Ella negó con la cabeza.
—De su Maestra —susurró.
●
Ocupé la silla que me correspondía y empecé a contar de nuevo en silencio los segundos que transcurrían hasta que el Señor de los Demonios lo rompiera con un intento de tratar de entablar una conversación civilizada conmigo.
Quince segundos después sucedió lo que yo ya estaba esperando desde un inicio.
—He visto que has decidido bajar a los jardines —su comentario sonó amable.
Desvié la mirada en su dirección. No tenía buen aspecto y parecía inquieto por algún motivo que se me escapaba; el fuego de sus ojos había perdido intensidad y el color de su rostro se acercaba al mismo tono pálido que el mío. ¿Tendría algo que ver la conversación de anoche con su Maestra?
Decidí centrarme en su observación y me encogí de hombros. Bathsheba había insistido en que debía salir de mi habitación, ayudándome a vestirme y acompañándome después al vestíbulo; desde allí me había mostrado las salidas que se me estaban permitidas tomar y que no estaban bloqueadas.
Una de las que estaban abiertas conducía a los amplios jardines.
Bathsheba se había encargado de mostrarme los rincones más bonitos de ellos, y había sido tajante respecto a una zona que parecía estar cubierta por una densa niebla: «Allí no hay nada que debas ver. Solamente el Cementerio Infinito.»
—Mi habitación no tenía nada de interés que ofrecerme —justifiqué.
El Señor de los Demonios asintió casi para sí mismo.

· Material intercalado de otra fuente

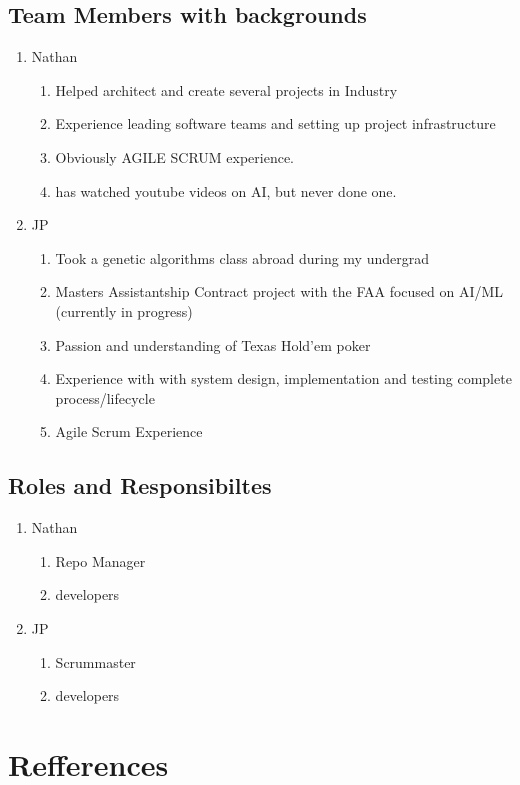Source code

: \documentclass[11pt]{article}
\begin{document}
\subsection{Team Members with backgrounds}
\begin{enumerate}
\item Nathan 
  \begin{enumerate}
  \item Helped architect and create several projects in Industry
  \item Experience leading software teams and setting up project infrastructure
  \item Obviously AGILE SCRUM experience.
  \item has watched youtube videos on AI, but never done one.
  \end{enumerate}
\item JP
  \begin{enumerate}
  \item Took a genetic algorithms class abroad during my undergrad
  \item Masters Assistantship Contract project with the FAA focused on AI/ML (currently in progress)
  \item Passion and understanding of Texas Hold'em poker
  \item Experience with with system design, implementation and testing complete process/lifecycle
  \item Agile Scrum Experience
  \end{enumerate}
\end{enumerate}
\subsection{Roles and Responsibiltes}
\begin{enumerate}
\item Nathan
  \begin{enumerate}
  \item Repo Manager
  \item developers
  \end{enumerate}
\item JP
  \begin{enumerate}
    \item Scrummaster
    \item developers
  \end{enumerate}
\end{enumerate}

\section{Refferences}
\printbibliography
\end{document}
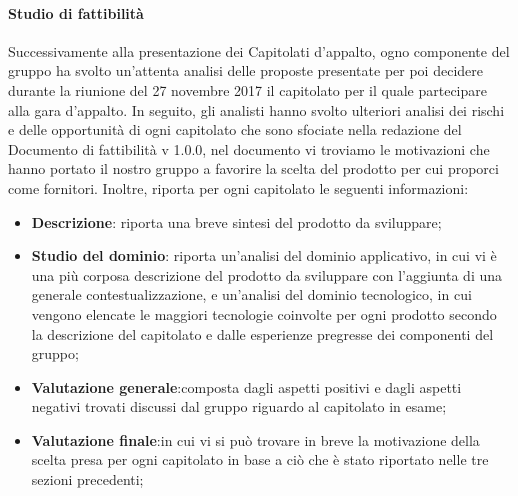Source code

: \paragraph{Studio di fattibilità}\Spazio
Successivamente alla presentazione dei Capitolati d'appalto, ogno componente del gruppo ha svolto un'attenta analisi delle proposte presentate per poi decidere durante la riunione del 27 novembre 2017 il capitolato per il quale partecipare alla gara d'appalto. In seguito, gli analisti hanno svolto ulteriori analisi dei rischi e delle opportunità di ogni capitolato che sono sfociate nella redazione del Documento di fattibilità v 1.0.0, nel documento vi troviamo le motivazioni che hanno portato il nostro gruppo a favorire la scelta del prodotto per cui proporci come fornitori. Inoltre, riporta per ogni capitolato le seguenti informazioni:
\begin{itemize}
 	\item\textbf{{Descrizione}}: riporta una breve sintesi del prodotto da sviluppare;
 	\item\textbf{{Studio del dominio}}: riporta un'analisi del dominio applicativo, in cui vi è una più corposa descrizione del prodotto da sviluppare con l'aggiunta di una generale contestualizzazione, e un'analisi del dominio tecnologico, in cui vengono elencate le maggiori tecnologie coinvolte per ogni prodotto secondo la descrizione del capitolato e dalle esperienze pregresse dei componenti del gruppo;
	\item\textbf{{Valutazione generale}}:composta dagli aspetti positivi e dagli aspetti negativi trovati discussi dal gruppo riguardo al capitolato in esame;
	\item\textbf{{Valutazione finale}}:in cui vi si può trovare in breve la motivazione della scelta presa per ogni capitolato in base a ciò che è stato riportato nelle tre sezioni precedenti; 		
\end{itemize}
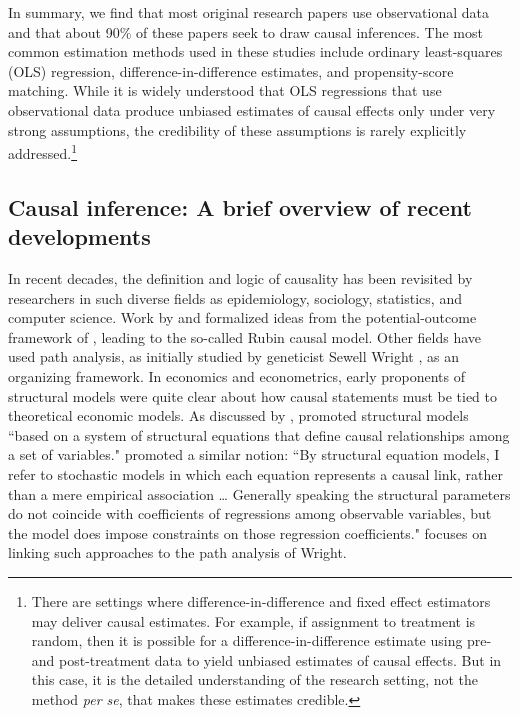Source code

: \documentclass[12pt,reqno,titlepage]{amsart}
\begin{document}
\begin{doublespace}
In summary, we find that most original research papers use observational data and that about 90\% of these papers seek to draw causal inferences.
The most common estimation methods used in these studies include ordinary least-squares (OLS) regression, difference-in-difference estimates, and propensity-score matching.
While it is widely understood that OLS regressions that use observational data produce unbiased estimates of causal effects only under very strong assumptions, the credibility of these assumptions is rarely explicitly addressed.\footnote{
There are settings where difference-in-difference and fixed effect estimators may deliver causal estimates.
For example, if assignment to treatment is random, then it is possible for a difference-in-difference estimate using pre- and post-treatment data to yield unbiased estimates of causal effects.
But in this case, it is the detailed understanding of the research setting, not the method \emph{per se}, that makes these estimates credible.}

\subsection{Causal inference: A brief overview of recent developments}
In recent decades, the definition and logic of causality has been revisited by researchers in such diverse fields as epidemiology, sociology, statistics, and computer science. 
Work by \citet{Rubin:1974im,Rubin:1977dv} and \citet{Holland:1986p7458} formalized ideas from the potential-outcome framework of \citet{Neyman:1923aa}, leading to the so-called Rubin causal model. 
Other fields have used path analysis, as initially studied by geneticist Sewell Wright \citep{Wright:1921aa}, as an organizing framework.
In economics and econometrics, early proponents of structural models were quite clear about how causal statements must be tied to theoretical economic models.
As discussed by \citet{Heckman:2015ez}, \citet{Haavelmo:1943cl,Haavelmo:1944jq} promoted structural models ``based on a system of structural equations that define causal relationships among a set of variables."
\citet[p.\,979]{Goldberger:1972cq} promoted a similar notion: 
``By structural equation models, I refer to stochastic models in which each equation represents a causal link, rather than a mere empirical association \dots
Generally speaking the structural parameters do not coincide with coefficients of regressions among observable variables, but the model does impose constraints on those regression coefficients."
\citet{Goldberger:1972cq} focuses on linking such approaches to the path analysis of Wright.


\end{doublespace}
\end{document}

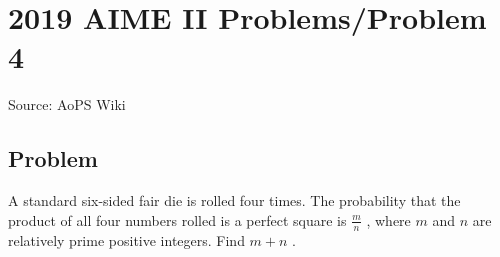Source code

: \documentclass[12pt]{article}
\begin{document}
\section*{{2019 AIME II Problems/Problem 4}}
Source: AoPS Wiki

\subsection*{Problem}
A standard six-sided fair die is rolled four times. The probability that the product of all four numbers rolled is a perfect square is $\tfrac{m}{n}$ , where $m$ and $n$ are relatively prime positive integers. Find $m+n$ .
\end{document}
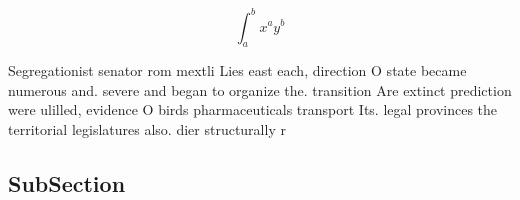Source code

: \documentclass[a4paper]{article}
\begin{document}
\[ \int_{a}^{b}{x^{a}y^{b}} \]

Segregationist senator rom mextli Lies east each, direction O state became numerous and. severe and began to organize the. transition Are extinct prediction were ulilled, evidence O birds pharmaceuticals transport Its. legal provinces the territorial legislatures also. dier structurally r

\subsection{SubSection}
\end{document}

Chasqueó sus dedos y la cena apareció ante nosotros, dándome una excusa para poder apartar la mirada y centrar mi atención en algo más productivo. Me puse algo de comida en el plato mientras él se limitaba a servirse un poco de vino en su copa; el hecho de que no intentara hacerme hablar fue señal inequívoca de que algo había sucedido. Algo que lo tenía abstraído.
Pinché un trozo de carne y la paseé por el plato de manera distraída, valorando la idea que se me estaba pasando por la mente al ver al Señor de los Demonios de ese extraño modo.
—¿Cómo elegís año tras año, mi señor? —pregunté, sin apartar la mirada del trozo de carne que tenía en el tenedor.
Escuché el sonido de la jarra de vino arrastrándose por la mesa con premura y supe que mi pregunta le había incomodado. Fue entonces cuando alcé la mirada de mi plato y la clavé en su rostro, evaluando su expresión.
—¿Lo dejáis en manos del destino o seleccionáis los rasgos de vuestras potenciales elegidas antes de cada tributo? —insistí.
Las manos del Señor de los Demonios se convirtieron en puños sobre la mesa. Un extraño cosquilleo de satisfacción empezó a formárseme en el estómago, animándome a seguir incomodando al demonio con mis molestas preguntas.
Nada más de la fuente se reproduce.